Personal information
- Born: 29 January 1940 Dzierzgowo, Poland
- Died: 11 September 2025 (aged 85) Warsaw, Poland

Sport
- Sport: Fencing

= Janusz Majewski (fencer) =

Polish fencer

Janusz Majewski (29 January 1940 – 11 September 2025) was a Polish fencer. He competed in the individual and team sabre events at the 1972 Summer Olympics.

== Biography ==
Majewski was born on 29 January 1940 in Dzierzgowo, Poland. He completed his secondary education in 1957 at a general secondary school in Olsztyn. In 1980, he graduated from the Faculty of Hydraulic Engineering at the Warsaw University of Technology. He represented the fencing club Warszawianka.

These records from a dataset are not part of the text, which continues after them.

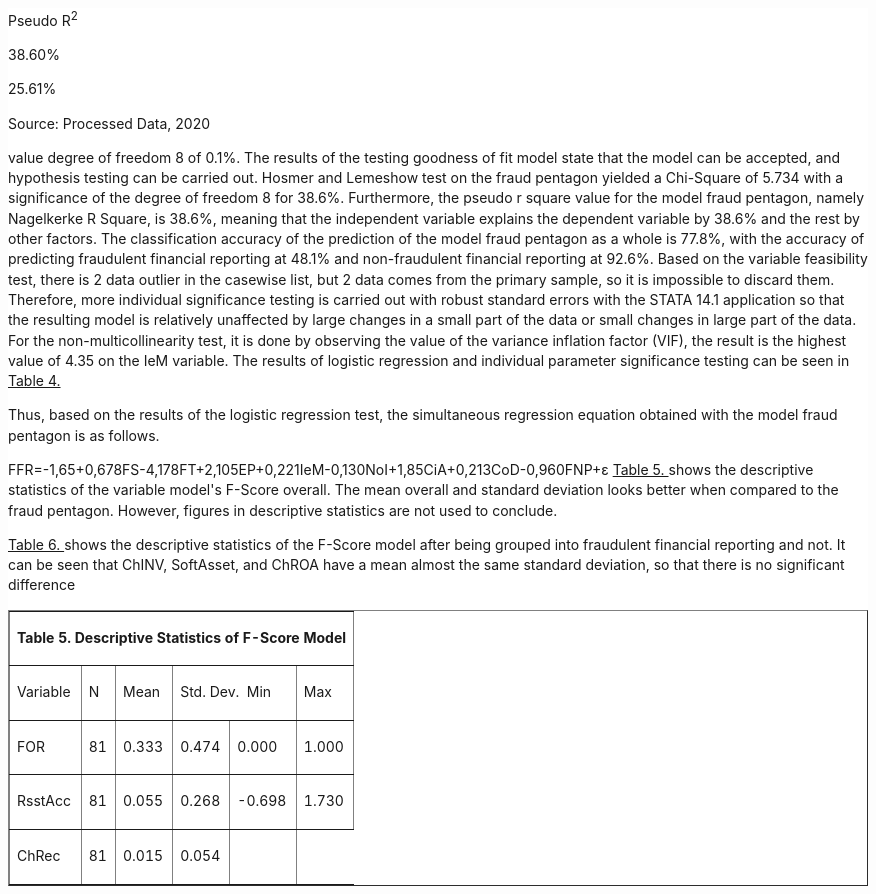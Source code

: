 <p><span class="font5">Pseudo R<sup>2</sup></span></p></td><td style="vertical-align:top;"></td><td style="vertical-align:middle;">
<p><span class="font5">38.60%</span></p></td><td style="vertical-align:top;"></td><td style="vertical-align:top;"></td><td style="vertical-align:middle;">
<p><span class="font5">25.61%</span></p></td><td style="vertical-align:top;"></td><td style="vertical-align:top;"></td></tr>
</table>
<p><span class="font5">Source: Processed Data, 2020</span></p>
<p><span class="font5">value degree of freedom 8 of 0.1%. The results of the testing goodness of fit model state that the model can be accepted, and hypothesis testing can be carried out. Hosmer and Lemeshow test on the fraud pentagon yielded a Chi-Square of 5.734 with a significance of the degree of freedom 8 for 38.6%. Furthermore, the pseudo r square value for the model fraud pentagon, namely Nagelkerke R Square, is 38.6%, meaning that the independent variable explains the dependent variable by 38.6% and the rest by other factors. The classification accuracy of the prediction of the model fraud pentagon as a whole is 77.8%, with the accuracy of predicting fraudulent financial reporting at 48.1% and non-fraudulent financial reporting at 92.6%. Based on the variable feasibility test, there is 2 data outlier in the casewise list, but 2 data comes from the primary sample, so it is impossible to discard them. Therefore, more individual significance testing is carried out with robust standard errors with the STATA 14.1 application so that the resulting model is relatively unaffected by large changes in a small part of the data or small changes in large part of the data. For the non-multicollinearity test, it is done by observing the value of the variance inflation factor (VIF), the result is the highest value of 4.35 on the IeM variable. The results of logistic regression and individual parameter significance testing can be seen in</span><a href="#bookmark31"><span class="font5"> Table 4.</span></a></p>
<p><span class="font5">Thus, based on the results of the logistic regression test, the simultaneous regression equation obtained with the model fraud pentagon is as follows.</span></p>
<p><span class="font5">FFR=-1,65+0,678FS-4,178FT+2,105EP+0,221IeM-0,130NoI+1,85CiA+0,213CoD-0,960FNP+ε </span><a href="#bookmark32"><span class="font5">Table 5. </span></a><span class="font5">shows the descriptive statistics of the variable model's F-Score overall. The mean overall and standard deviation looks better when compared to the fraud pentagon. However, figures in descriptive statistics are not used to conclude.</span></p>
<p><a href="#bookmark33"><span class="font5">Table 6. </span></a><span class="font5">shows the descriptive statistics of the F-Score model after being grouped into fraudulent financial reporting and not. It can be seen that ChINV, SoftAsset, and ChROA have a mean almost the same standard deviation, so that there is no significant difference</span></p>
<table border="1">
<tr><td colspan="6" style="vertical-align:top;">
<p><span class="font5" style="font-weight:bold;">Table 5. Descriptive Statistics of F-Score Model</span></p></td></tr>
<tr><td style="vertical-align:middle;">
<p><span class="font5">Variable</span></p></td><td style="vertical-align:middle;">
<p><span class="font5">N</span></p></td><td style="vertical-align:middle;">
<p><span class="font5">Mean</span></p></td><td colspan="2" style="vertical-align:middle;">
<p><span class="font5">Std. Dev. &nbsp;Min</span></p></td><td style="vertical-align:middle;">
<p><span class="font5">Max</span></p></td></tr>
<tr><td style="vertical-align:middle;">
<p><span class="font5">FOR</span></p></td><td style="vertical-align:middle;">
<p><span class="font5">81</span></p></td><td style="vertical-align:middle;">
<p><span class="font5">0.333</span></p></td><td style="vertical-align:middle;">
<p><span class="font5">0.474</span></p></td><td style="vertical-align:middle;">
<p><span class="font5">0.000</span></p></td><td style="vertical-align:middle;">
<p><span class="font5">1.000</span></p></td></tr>
<tr><td style="vertical-align:middle;">
<p><span class="font5">RsstAcc</span></p></td><td style="vertical-align:middle;">
<p><span class="font5">81</span></p></td><td style="vertical-align:middle;">
<p><span class="font5">0.055</span></p></td><td style="vertical-align:middle;">
<p><span class="font5">0.268</span></p></td><td style="vertical-align:middle;">
<p><span class="font5">-0.698</span></p></td><td style="vertical-align:middle;">
<p><span class="font5">1.730</span></p></td></tr>
<tr><td style="vertical-align:middle;">
<p><span class="font5">ChRec</span></p></td><td style="vertical-align:middle;">
<p><span class="font5">81</span></p></td><td style="vertical-align:middle;">
<p><span class="font5">0.015</span></p></td><td style="vertical-align:middle;">
<p><span class="font5">0.054</span></p></td><td style="vertical-align:middle;">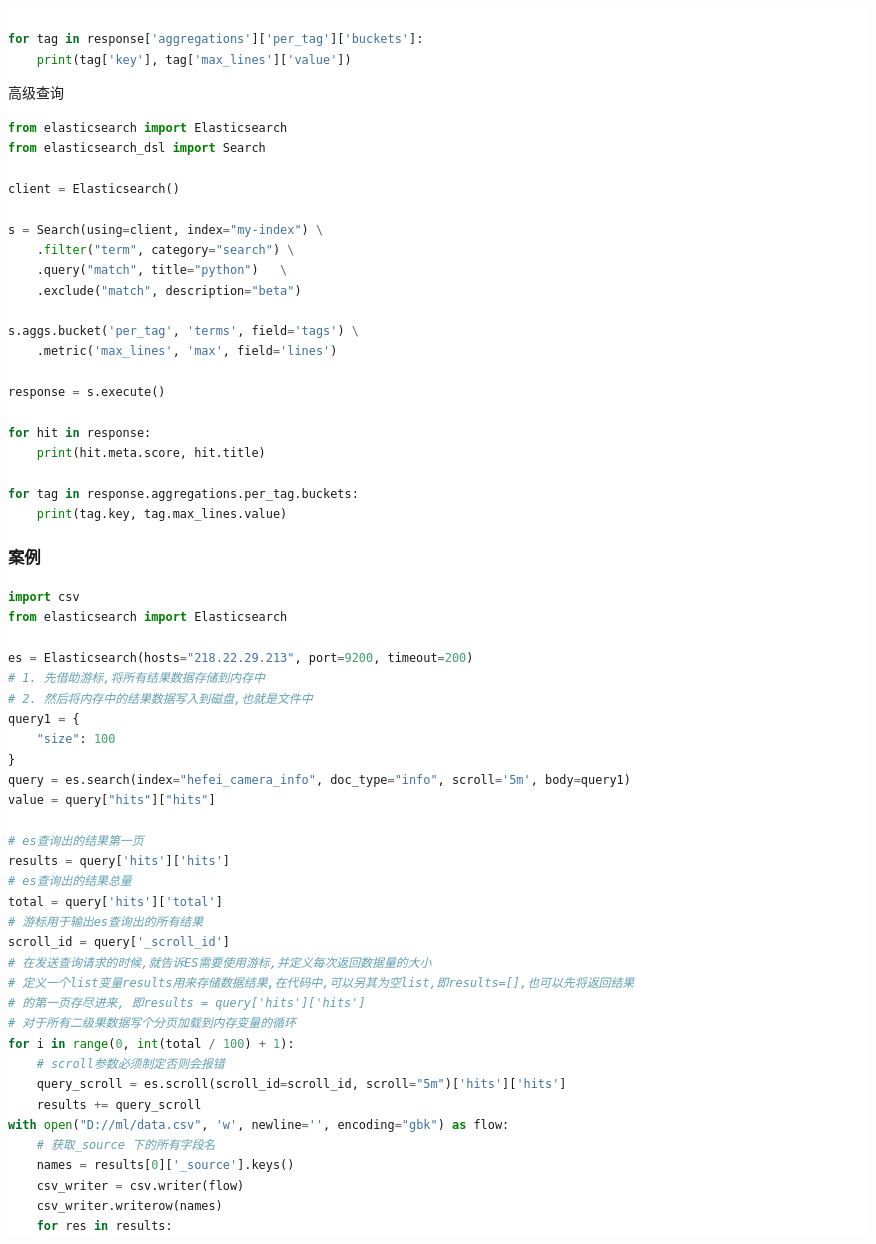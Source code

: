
 ```python

for tag in response['aggregations']['per_tag']['buckets']:
    print(tag['key'], tag['max_lines']['value'])
```

高级查询

```python
from elasticsearch import Elasticsearch
from elasticsearch_dsl import Search

client = Elasticsearch()

s = Search(using=client, index="my-index") \
    .filter("term", category="search") \
    .query("match", title="python")   \
    .exclude("match", description="beta")

s.aggs.bucket('per_tag', 'terms', field='tags') \
    .metric('max_lines', 'max', field='lines')

response = s.execute()

for hit in response:
    print(hit.meta.score, hit.title)

for tag in response.aggregations.per_tag.buckets:
    print(tag.key, tag.max_lines.value)
```

### 案例

```python
import csv
from elasticsearch import Elasticsearch

es = Elasticsearch(hosts="218.22.29.213", port=9200, timeout=200)
# 1. 先借助游标,将所有结果数据存储到内存中
# 2. 然后将内存中的结果数据写入到磁盘,也就是文件中
query1 = {
    "size": 100
}
query = es.search(index="hefei_camera_info", doc_type="info", scroll='5m', body=query1)
value = query["hits"]["hits"]

# es查询出的结果第一页
results = query['hits']['hits']
# es查询出的结果总量
total = query['hits']['total']
# 游标用于输出es查询出的所有结果
scroll_id = query['_scroll_id']
# 在发送查询请求的时候,就告诉ES需要使用游标,并定义每次返回数据量的大小
# 定义一个list变量results用来存储数据结果,在代码中,可以另其为空list,即results=[],也可以先将返回结果
# 的第一页存尽进来, 即results = query['hits']['hits']
# 对于所有二级果数据写个分页加载到内存变量的循环
for i in range(0, int(total / 100) + 1):
    # scroll参数必须制定否则会报错
    query_scroll = es.scroll(scroll_id=scroll_id, scroll="5m")['hits']['hits']
    results += query_scroll
with open("D://ml/data.csv", 'w', newline='', encoding="gbk") as flow:
    # 获取_source 下的所有字段名
    names = results[0]['_source'].keys()
    csv_writer = csv.writer(flow)
    csv_writer.writerow(names)
    for res in results:
```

He achieved early international success at the 1960 World Junior Championships in Leningrad, where he won the bronze medal in the individual sabre event.

At the senior level, Majewski won medals at the World Fencing Championships. At the 1969 World Championships in Havana, he was part of the Polish team alongside Jerzy Pawłowski, Józef Nowara, Zygmunt Kawecki, and Krzysztof Grzegorek, and won the silver medal in the team sabre event. He later won the bronze medal in the same event at the 1970 World Championships in Ankara.

He also competed at the 1972 Summer Olympics in Munich, where he reached the quarter-finals in the individual sabre and placed fifth in the team event.

Majewski died on 11 September 2025 in Warsaw, at the age of 85.